Artikel
The impact of haplotype uncertainty resulting from genotyping error and statistical haplotype reconstruction on association analysis
Suche in Medline nach
Autoren
Veröffentlicht: | 6. September 2007 |
---|
Gliederung
Text
Introduction: Haplotypes are of increasing interest in genetic association studies. Due to genotyping error in each SNP and statistical haplotype reconstruction, there is uncertainty in the haplotypes that can cause a bias in association studies or can deflate the power.
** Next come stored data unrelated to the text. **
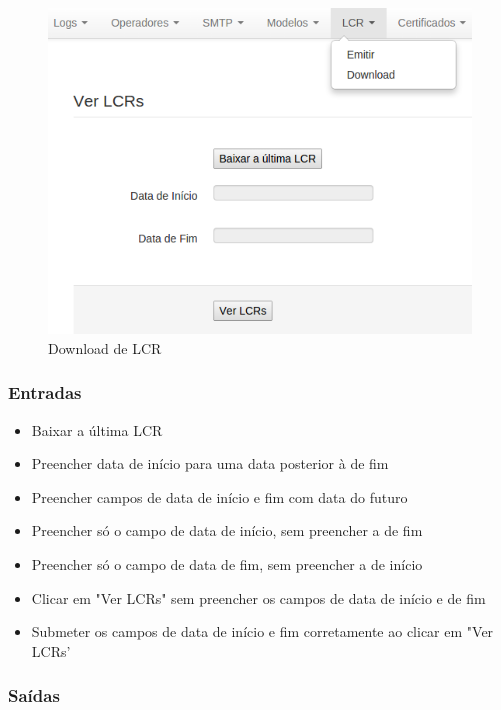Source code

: \begin{figure}[ht]
     \centering
     \includegraphics[scale=0.6]{images/lcr.png}
     \caption{Download de LCR}
     \label{fig:lcr}
\end{figure}

\subsubsection{Entradas}
\begin{itemize}

	\item Baixar a última LCR
	\item Preencher data de início para uma data posterior à de fim
	\item Preencher campos de data de início e fim com data do futuro
	\item Preencher só o campo de data de início, sem preencher a de fim
	\item Preencher só o campo de data de fim, sem preencher a de início
	\item Clicar em "Ver LCRs" sem preencher os campos de data de início e de fim
	\item Submeter os campos de data de início e fim corretamente ao clicar em "Ver LCRs'
	
\end{itemize}

\subsubsection{Saídas}

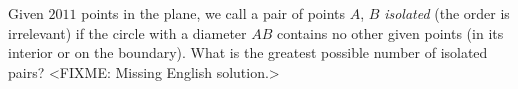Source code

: \problem
Given $2011$ points in the plane, we call a pair of points $A$, $B$
\emph{isolated} (the order is irrelevant) if the circle with a diameter $AB$
contains no other given points (in its interior or on the boundary).
What is the greatest possible number of isolated pairs?
\solution
<FIXME: Missing English solution.>
\endproblem
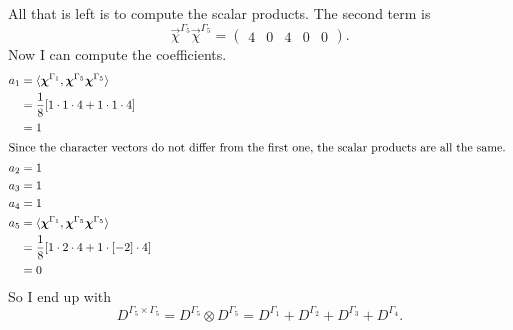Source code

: \documentclass[11pt, english, fleqn, DIV=15, headinclude, BCOR=1cm]{scrartcl}
\begin{document}
All that is left is to compute the scalar products. The second term is
\[
    \vec\chi^{\Gamma_5} \vec\chi^{\Gamma_5} =
    \begin{pmatrix}
        4 & 0 & 4 & 0 & 0
    \end{pmatrix}.
\]
Now I can compute the coefficients.
\begin{align*}
    a_1
    &= \bracket{\vec\chi^{\Gamma_1}, \vec\chi^{\Gamma_5} \vec\chi^{\Gamma_5}} \\
    &= \frac{1}{8}[1 \cdot 1 \cdot 4 + 1 \cdot 1 \cdot 4] \\
    &= 1 \\
    \intertext{%
        Since the character vectors do not differ from the first one, the
        scalar products are all the same.
    }
    a_2 &= 1 \\
    a_3 &= 1 \\
    a_4 &= 1 \\
    a_5
    &= \bracket{\vec\chi^{\Gamma_1}, \vec\chi^{\Gamma_5} \vec\chi^{\Gamma_5}} \\
    &= \frac{1}{8}[1 \cdot 2 \cdot 4 + 1 \cdot [-2] \cdot 4] \\
    &= 0
\end{align*}
So I end up with
\[
    D^{\Gamma_5 \times \Gamma_5}
    = D^{\Gamma_5} \otimes D^{\Gamma_5}
    = D^{\Gamma_1} + D^{\Gamma_2} + D^{\Gamma_3} + D^{\Gamma_4}.
\]
\end{document}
Material and Methods: To quantify the uncertainty in haplotypes, we conducted simulation studies comparing the reconstructed with given haplotypes, resulting in misclassification matrices and error measures such as sensitivity and specificity. Genotyping error of up to 1% per allele was assumed and incorporated into the haplotype misclassification problem. We present the impact of haplotype misclassification on association estimates assuming a dominant as well as codominant inheritance model. The MC-SIMEX approach (Misclassification Simulation Extrapolation) was applied as a practical method to correct haplotype association estimates for misclassification.
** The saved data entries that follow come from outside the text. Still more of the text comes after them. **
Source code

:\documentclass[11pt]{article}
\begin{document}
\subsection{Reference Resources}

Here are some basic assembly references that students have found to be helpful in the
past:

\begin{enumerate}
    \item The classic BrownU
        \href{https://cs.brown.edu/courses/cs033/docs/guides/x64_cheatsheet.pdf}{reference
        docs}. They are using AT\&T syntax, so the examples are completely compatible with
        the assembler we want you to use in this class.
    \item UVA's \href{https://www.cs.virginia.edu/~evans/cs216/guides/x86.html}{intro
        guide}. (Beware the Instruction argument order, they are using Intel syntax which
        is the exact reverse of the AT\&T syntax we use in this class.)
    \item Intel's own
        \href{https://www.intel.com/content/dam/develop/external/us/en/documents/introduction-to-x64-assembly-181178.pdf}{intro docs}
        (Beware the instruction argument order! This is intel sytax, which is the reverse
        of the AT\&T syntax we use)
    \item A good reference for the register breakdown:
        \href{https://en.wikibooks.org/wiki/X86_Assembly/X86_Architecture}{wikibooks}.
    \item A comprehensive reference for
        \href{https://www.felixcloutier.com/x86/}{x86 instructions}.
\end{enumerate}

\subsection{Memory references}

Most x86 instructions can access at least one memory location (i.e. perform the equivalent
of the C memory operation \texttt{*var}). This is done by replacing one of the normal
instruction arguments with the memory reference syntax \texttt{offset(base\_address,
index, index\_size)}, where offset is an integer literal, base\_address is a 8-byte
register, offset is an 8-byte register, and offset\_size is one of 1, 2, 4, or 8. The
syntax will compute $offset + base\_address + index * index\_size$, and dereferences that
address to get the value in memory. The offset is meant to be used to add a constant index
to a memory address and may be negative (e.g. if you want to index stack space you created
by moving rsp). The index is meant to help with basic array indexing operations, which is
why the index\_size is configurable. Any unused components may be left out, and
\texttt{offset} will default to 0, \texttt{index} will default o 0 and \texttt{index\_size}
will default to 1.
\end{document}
Results: In a real data scenario based on a gene with high haplotype diversity, a random genotyping error of only 0.5% per SNP, reduced the sensitivity of the reconstructed haplotypes substantially by up to 20%. However, since the specificity was not greatly affected, the overall error rate was moderate. Partially, the influence of the genotyping error, accumulating across the number of SNPs, on the overall misclassification was larger than the pure haplotype reconstruction error. Thus, haplotype reconstruction error alone affected association estimates only slightly. If genotyping error can be expected, their impact on haplotype association estimates in the analysis is more remarkable. In simulations with known misclassification, the MC-SIMEX method showed up as a feasible approach to correct haplotype association estimates.
Conclusion: In haplotype association analysis the computation of sensitivity, specificity and the misclassification matrix of potential risk haplotypes is worthwhile. This information can then be used to correct naïve estimates with existing statistical methods and thus enhance the understanding of haplotype risk estimates.